What the exercise asks
In the records, find each line where "最新のAdobe" occurs, and copy it.

Saved data entries
------------
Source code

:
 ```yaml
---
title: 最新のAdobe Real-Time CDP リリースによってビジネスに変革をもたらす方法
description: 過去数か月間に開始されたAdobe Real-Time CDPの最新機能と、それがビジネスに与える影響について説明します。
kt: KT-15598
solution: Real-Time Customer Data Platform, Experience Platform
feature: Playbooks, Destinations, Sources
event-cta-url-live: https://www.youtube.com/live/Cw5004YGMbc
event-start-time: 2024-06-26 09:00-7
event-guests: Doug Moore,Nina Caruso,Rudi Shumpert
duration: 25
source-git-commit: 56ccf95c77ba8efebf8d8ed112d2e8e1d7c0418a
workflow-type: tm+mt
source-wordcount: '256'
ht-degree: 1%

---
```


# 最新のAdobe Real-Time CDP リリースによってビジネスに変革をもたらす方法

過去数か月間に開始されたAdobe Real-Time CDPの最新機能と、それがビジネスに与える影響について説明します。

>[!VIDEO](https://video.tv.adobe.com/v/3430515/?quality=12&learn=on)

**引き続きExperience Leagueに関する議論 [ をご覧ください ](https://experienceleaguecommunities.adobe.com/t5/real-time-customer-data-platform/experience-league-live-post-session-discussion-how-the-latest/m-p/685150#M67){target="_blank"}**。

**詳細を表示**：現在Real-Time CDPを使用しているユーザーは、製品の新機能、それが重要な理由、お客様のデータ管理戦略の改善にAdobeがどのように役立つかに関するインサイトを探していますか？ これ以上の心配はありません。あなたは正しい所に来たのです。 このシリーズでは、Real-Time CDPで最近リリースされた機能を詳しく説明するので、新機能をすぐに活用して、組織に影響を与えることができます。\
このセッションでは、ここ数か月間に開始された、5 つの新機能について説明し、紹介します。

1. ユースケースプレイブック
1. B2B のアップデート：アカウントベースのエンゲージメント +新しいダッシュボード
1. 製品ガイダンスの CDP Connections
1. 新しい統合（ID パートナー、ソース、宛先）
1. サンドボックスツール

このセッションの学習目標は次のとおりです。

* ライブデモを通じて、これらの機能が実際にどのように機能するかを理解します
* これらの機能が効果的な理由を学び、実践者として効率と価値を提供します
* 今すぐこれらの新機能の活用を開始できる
------------
Written solution
title: 最新のAdobe Real-Time CDP リリースによってビジネスに変革をもたらす方法
# 最新のAdobe Real-Time CDP リリースによってビジネスに変革をもたらす方法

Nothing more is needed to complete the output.